A duração dos prazos permaneceu intacta – ausência de prazo no caso de impugnação de atos nulos e um ano ou três meses para a impugnação de atos anuláveis, consoante o impugnante seja o Ministério Público ou outro interessado, respetivamente. Mas, no que diz respeito à contagem podemos apontar desde logo o Art. 58º/3 CPTA que mandava aplicar “o regime aplicável aos prazos para propositura de ações que se encontram previstos no Código de Processo Civil”. Com a reforma, o atual artigo 58.º, n.º 2 do CPTA prevê que o prazo de impugnação de atos administrativos se deve contar nos “termos do artigo 279.º do Código Civil”. A ratio subjacente a esta alteração encontra-se na vontade do legislador de dar um enquadramento técnico-jurídico rigoroso a este prazo, esclarecendo que não se trata de um prazo processual, mas antes um prazo substantivo. Estamos perante um prazo para exercer um direito, sendo, portanto um prazo de caducidade, justificando-se a sua contagem nos moldes estabelecidos pela lei substantiva – Código Civil.
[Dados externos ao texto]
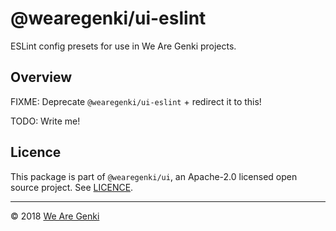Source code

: # @wearegenki/ui-eslint

ESLint config presets for use in We Are Genki projects.

## Overview

FIXME: Deprecate `@wearegenki/ui-eslint` + redirect it to this!

TODO: Write me!

## Licence

This package is part of `@wearegenki/ui`, an Apache-2.0 licensed open source project. See [LICENCE](https://github.com/WeAreGenki/ui/blob/master/LICENCE).

-----

© 2018 [We Are Genki](https://wearegenki.com)
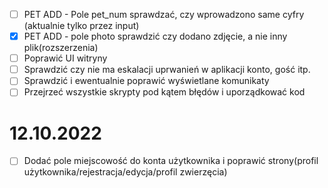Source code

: - [ ] PET ADD - Pole pet_num sprawdzać, czy wprowadzono same cyfry (aktualnie tylko przez input)
- [x] PET ADD - pole photo sprawdzić czy dodano zdjęcie, a nie inny plik(rozszerzenia)
- [ ] Poprawić UI witryny
- [ ] Sprawdzić czy nie ma eskalacji uprwanień w aplikacji konto, gość itp.
- [ ] Sprawdzić i ewentualnie poprawić wyświetlane komunikaty
- [ ] Przejrzeć wszystkie skrypty pod kątem błędów i uporządkować kod

# 12.10.2022
 - [ ] Dodać pole miejscowość do konta użytkownika
i poprawić strony(profil użytkownika/rejestracja/edycja/profil zwierzęcia)
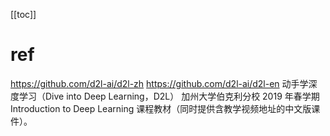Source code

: [[toc]]
# ref
https://github.com/d2l-ai/d2l-zh
https://github.com/d2l-ai/d2l-en
动手学深度学习（Dive into Deep Learning，D2L）
加州大学伯克利分校 2019 年春学期 Introduction to Deep Learning 课程教材（同时提供含教学视频地址的中文版课件）。

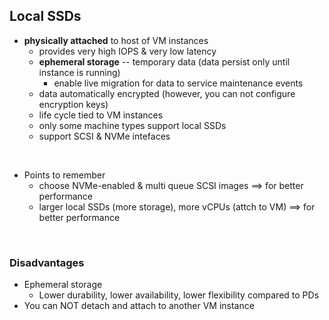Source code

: ## Local SSDs
* **physically attached** to host of VM instances
  * provides very high IOPS & very low latency
  * **ephemeral storage** -- temporary data (data persist only until instance is running)
    * enable live migration for data to service maintenance events
  * data automatically encrypted (however, you can not configure encryption keys)
  * life cycle tied to VM instances
  * only some machine types support local SSDs
  * support SCSI & NVMe intefaces

</br>

* Points to remember
  * choose NVMe-enabled & multi queue SCSI images ==> for better performance 
  * larger local SSDs (more storage), more vCPUs (attch to VM) ==> for better performance
 

</br>

### Disadvantages
* Ephemeral storage
  * Lower durability, lower availability, lower flexibility compared to PDs
* You can NOT detach and attach to another VM instance
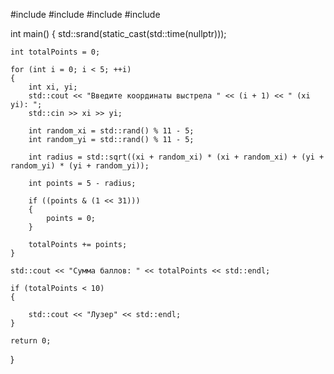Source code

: #include <iostream>
#include <cstdlib>
#include <ctime>
#include <cmath>

int main()
{
    std::srand(static_cast<unsigned int>(std::time(nullptr)));

    int totalPoints = 0;

    for (int i = 0; i < 5; ++i)
    {
        int xi, yi;
        std::cout << "Введите координаты выстрела " << (i + 1) << " (xi yi): ";
        std::cin >> xi >> yi;

        int random_xi = std::rand() % 11 - 5;
        int random_yi = std::rand() % 11 - 5;

        int radius = std::sqrt((xi + random_xi) * (xi + random_xi) + (yi + random_yi) * (yi + random_yi));

        int points = 5 - radius;

        if ((points & (1 << 31)))
        {
            points = 0;
        }

        totalPoints += points;
    }

    std::cout << "Сумма баллов: " << totalPoints << std::endl;

    if (totalPoints < 10)
    {

        std::cout << "Лузер" << std::endl;
    }

    return 0;
}
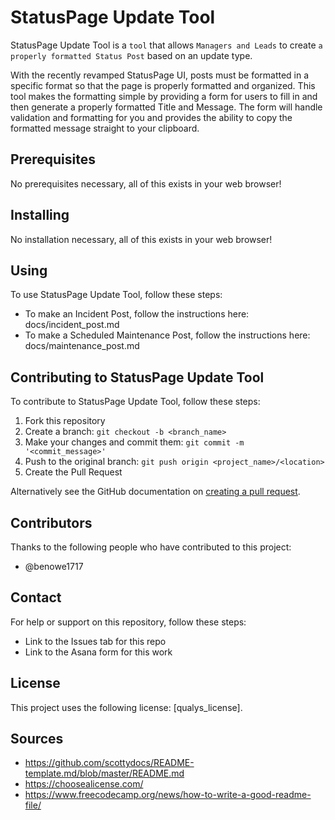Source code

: # StatusPage Update Tool

StatusPage Update Tool is a `tool` that allows `Managers and Leads` to create `a properly formatted Status Post` based on an update type.

With the recently revamped StatusPage UI, posts must be formatted in a specific format so that the page is properly formatted and organized. This tool makes the formatting simple by providing a form for users to fill in and then generate a properly formatted Title and Message. The form will handle validation and formatting for you and provides the ability to copy the formatted message straight to your clipboard.

## Prerequisites

No prerequisites necessary, all of this exists in your web browser!

## Installing

No installation necessary, all of this exists in your web browser!

## Using

To use StatusPage Update Tool, follow these steps:

- To make an Incident Post, follow the instructions here: docs/incident_post.md
- To make a Scheduled Maintenance Post, follow the instructions here: docs/maintenance_post.md

## Contributing to StatusPage Update Tool

To contribute to StatusPage Update Tool, follow these steps:

1. Fork this repository
2. Create a branch: `git checkout -b <branch_name>`
3. Make your changes and commit them: `git commit -m '<commit_message>'`
4. Push to the original branch: `git push origin <project_name>/<location>`
5. Create the Pull Request

Alternatively see the GitHub documentation on [creating a pull request](https://help.github.com/en/github/collaborating-with-issues-and-pull-requests/creating-a-pull-request).

## Contributors

Thanks to the following people who have contributed to this project:

- @benowe1717

## Contact

For help or support on this repository, follow these steps:

- Link to the Issues tab for this repo
- Link to the Asana form for this work

## License

This project uses the following license: [qualys_license].

## Sources

- https://github.com/scottydocs/README-template.md/blob/master/README.md
- https://choosealicense.com/
- https://www.freecodecamp.org/news/how-to-write-a-good-readme-file/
Ora, alterando-se o paradigma desta forma, os prazos passam a não se suspender em férias judiciais, que acontecia anteriormente (por força do disposto no artigo 138.º, n.º 1, que dita que “o prazo processual (…) é contínuo, suspendendo-se, no entanto, durante as férias judicias (...) ”. Assim, a mera alteração da contagem do prazo consubstancia uma redução do próprio prazo em si, quando este coincida com um período de férias judiciais que, nos termos da Lei da Organização do Sistema Judiciário, decorrem de 22 de dezembro a 3 de janeiro, do Domingo de Ramos à Segunda-Feira de Páscoa e de 16 de julho a 31 de agosto).
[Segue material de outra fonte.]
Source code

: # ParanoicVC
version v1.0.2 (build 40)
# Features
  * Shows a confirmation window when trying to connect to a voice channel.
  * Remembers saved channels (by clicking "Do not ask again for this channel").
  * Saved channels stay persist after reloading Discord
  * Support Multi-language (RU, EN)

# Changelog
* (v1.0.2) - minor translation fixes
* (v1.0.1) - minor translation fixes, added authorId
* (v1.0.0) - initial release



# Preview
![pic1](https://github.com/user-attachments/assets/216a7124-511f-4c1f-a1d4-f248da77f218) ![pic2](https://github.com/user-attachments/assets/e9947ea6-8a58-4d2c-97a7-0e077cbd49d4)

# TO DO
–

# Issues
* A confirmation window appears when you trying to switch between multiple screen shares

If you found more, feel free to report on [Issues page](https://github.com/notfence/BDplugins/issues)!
Para mais, os efeitos que esta alteração nutre são completamente discordante da ratio do legislador que, ao pretender maior segurança e certeza neste domínio (ponto 7 do preâmbulo do Decreto-Lei n.º 214-G/2015), deu azo a uma querela quanto à correta interpretação do artigo 279.º, alíneas b) e c) do Código Civil.
Outro exemplo da modificação da contagem dos prazos é o artigo 58º/4 CPTA que, antes de 2015, previa a possibilidade de, dentro do limite máximo de um ano, o prazo ser ultrapassado de três meses, desde que se demonstrasse “no caso concreto, a tempestiva apresentação da petição inicial não era exigível a um cidadão normalmente diligente”. Este artigo refere-se a questões de impugnação de atos administrativo. Neste sentido, releva mencionar que a cláusula geral referida é densificada: a administração tinha que ter induzido o interessado em erro; o atraso tinha que ser desculpável e a situação verificada teria que se classificar como sendo de justo impedimento. A reforma em apreço provoca duas alterações significantes.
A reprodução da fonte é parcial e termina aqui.